Assigned task:
Look below and pull out each line with the word "protected".

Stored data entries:
+ + +
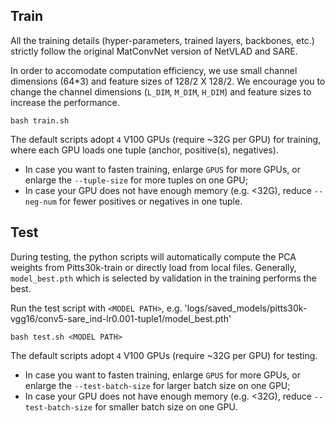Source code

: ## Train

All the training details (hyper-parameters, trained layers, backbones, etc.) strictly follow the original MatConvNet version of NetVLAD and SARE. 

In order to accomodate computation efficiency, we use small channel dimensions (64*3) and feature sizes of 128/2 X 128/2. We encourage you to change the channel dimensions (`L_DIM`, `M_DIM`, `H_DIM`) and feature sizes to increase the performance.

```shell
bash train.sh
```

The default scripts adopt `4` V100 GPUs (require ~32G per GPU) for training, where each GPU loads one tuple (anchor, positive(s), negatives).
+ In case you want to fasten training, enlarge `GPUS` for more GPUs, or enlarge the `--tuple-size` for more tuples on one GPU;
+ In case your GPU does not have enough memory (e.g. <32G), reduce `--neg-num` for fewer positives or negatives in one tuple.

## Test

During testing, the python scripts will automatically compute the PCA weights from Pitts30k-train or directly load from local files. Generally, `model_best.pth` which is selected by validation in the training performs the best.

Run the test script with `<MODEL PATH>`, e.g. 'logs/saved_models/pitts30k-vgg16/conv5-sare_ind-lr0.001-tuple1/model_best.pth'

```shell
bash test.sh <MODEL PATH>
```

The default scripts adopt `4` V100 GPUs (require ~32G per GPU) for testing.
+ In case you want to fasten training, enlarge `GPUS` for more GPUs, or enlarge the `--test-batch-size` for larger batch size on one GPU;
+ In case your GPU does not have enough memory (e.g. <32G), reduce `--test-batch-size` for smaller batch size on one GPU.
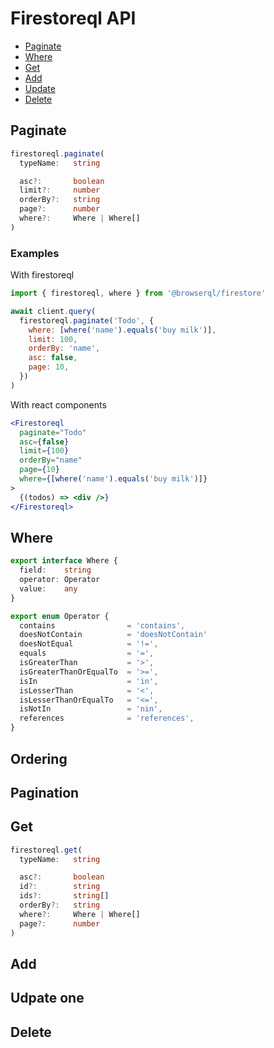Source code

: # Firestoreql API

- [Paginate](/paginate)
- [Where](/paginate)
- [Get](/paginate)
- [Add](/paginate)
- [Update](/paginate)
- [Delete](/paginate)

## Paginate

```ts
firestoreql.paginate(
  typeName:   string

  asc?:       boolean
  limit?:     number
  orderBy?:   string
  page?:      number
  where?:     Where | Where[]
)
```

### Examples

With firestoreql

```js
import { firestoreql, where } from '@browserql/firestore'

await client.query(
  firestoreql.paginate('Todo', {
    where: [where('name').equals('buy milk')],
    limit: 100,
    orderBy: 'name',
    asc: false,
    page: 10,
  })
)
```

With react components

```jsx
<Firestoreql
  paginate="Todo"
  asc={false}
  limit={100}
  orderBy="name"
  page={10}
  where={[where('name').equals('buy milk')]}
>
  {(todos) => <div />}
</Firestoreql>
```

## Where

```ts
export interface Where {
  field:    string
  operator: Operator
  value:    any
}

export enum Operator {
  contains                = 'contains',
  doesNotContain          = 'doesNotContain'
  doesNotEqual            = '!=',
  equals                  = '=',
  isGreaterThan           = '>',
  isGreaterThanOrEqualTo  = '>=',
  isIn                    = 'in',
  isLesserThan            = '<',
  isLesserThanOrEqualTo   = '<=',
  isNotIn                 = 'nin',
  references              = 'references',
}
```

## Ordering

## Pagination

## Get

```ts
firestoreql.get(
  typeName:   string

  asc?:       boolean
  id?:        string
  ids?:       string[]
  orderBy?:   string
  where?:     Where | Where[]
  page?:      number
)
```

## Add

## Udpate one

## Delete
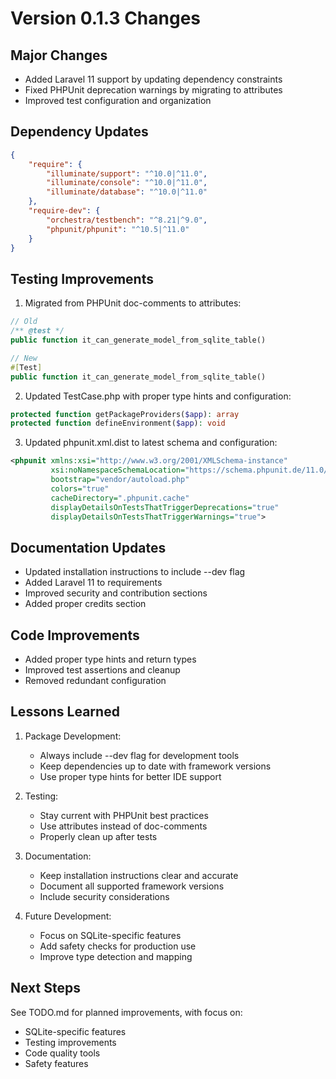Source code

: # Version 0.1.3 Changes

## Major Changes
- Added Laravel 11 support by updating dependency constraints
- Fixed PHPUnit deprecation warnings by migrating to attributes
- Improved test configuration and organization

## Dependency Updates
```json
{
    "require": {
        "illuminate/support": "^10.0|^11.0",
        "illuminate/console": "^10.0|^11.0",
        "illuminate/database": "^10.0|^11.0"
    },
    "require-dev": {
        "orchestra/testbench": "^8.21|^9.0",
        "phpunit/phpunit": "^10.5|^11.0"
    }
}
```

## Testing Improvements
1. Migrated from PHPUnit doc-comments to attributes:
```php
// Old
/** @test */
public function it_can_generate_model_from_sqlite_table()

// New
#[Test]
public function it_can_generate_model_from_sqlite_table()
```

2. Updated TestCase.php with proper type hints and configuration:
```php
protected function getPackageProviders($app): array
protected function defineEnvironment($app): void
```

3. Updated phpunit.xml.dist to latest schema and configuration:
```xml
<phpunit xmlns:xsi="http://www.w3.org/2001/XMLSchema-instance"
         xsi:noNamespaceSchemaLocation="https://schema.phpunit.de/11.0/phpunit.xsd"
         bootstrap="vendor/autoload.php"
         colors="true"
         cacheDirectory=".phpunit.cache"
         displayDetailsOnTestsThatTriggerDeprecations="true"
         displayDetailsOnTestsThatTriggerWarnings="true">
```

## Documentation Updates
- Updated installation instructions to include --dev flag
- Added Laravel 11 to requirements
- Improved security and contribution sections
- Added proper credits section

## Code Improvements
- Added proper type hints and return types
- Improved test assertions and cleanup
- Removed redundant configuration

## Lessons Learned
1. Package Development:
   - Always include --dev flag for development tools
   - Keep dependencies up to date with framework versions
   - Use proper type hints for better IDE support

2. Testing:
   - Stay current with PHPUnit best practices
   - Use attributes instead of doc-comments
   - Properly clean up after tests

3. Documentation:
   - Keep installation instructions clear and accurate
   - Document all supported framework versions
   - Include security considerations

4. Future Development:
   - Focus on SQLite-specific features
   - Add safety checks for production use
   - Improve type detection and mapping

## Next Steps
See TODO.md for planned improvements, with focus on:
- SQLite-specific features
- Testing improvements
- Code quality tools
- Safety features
+ + +
Written response:
protected function getPackageProviders($app): array
protected function defineEnvironment($app): void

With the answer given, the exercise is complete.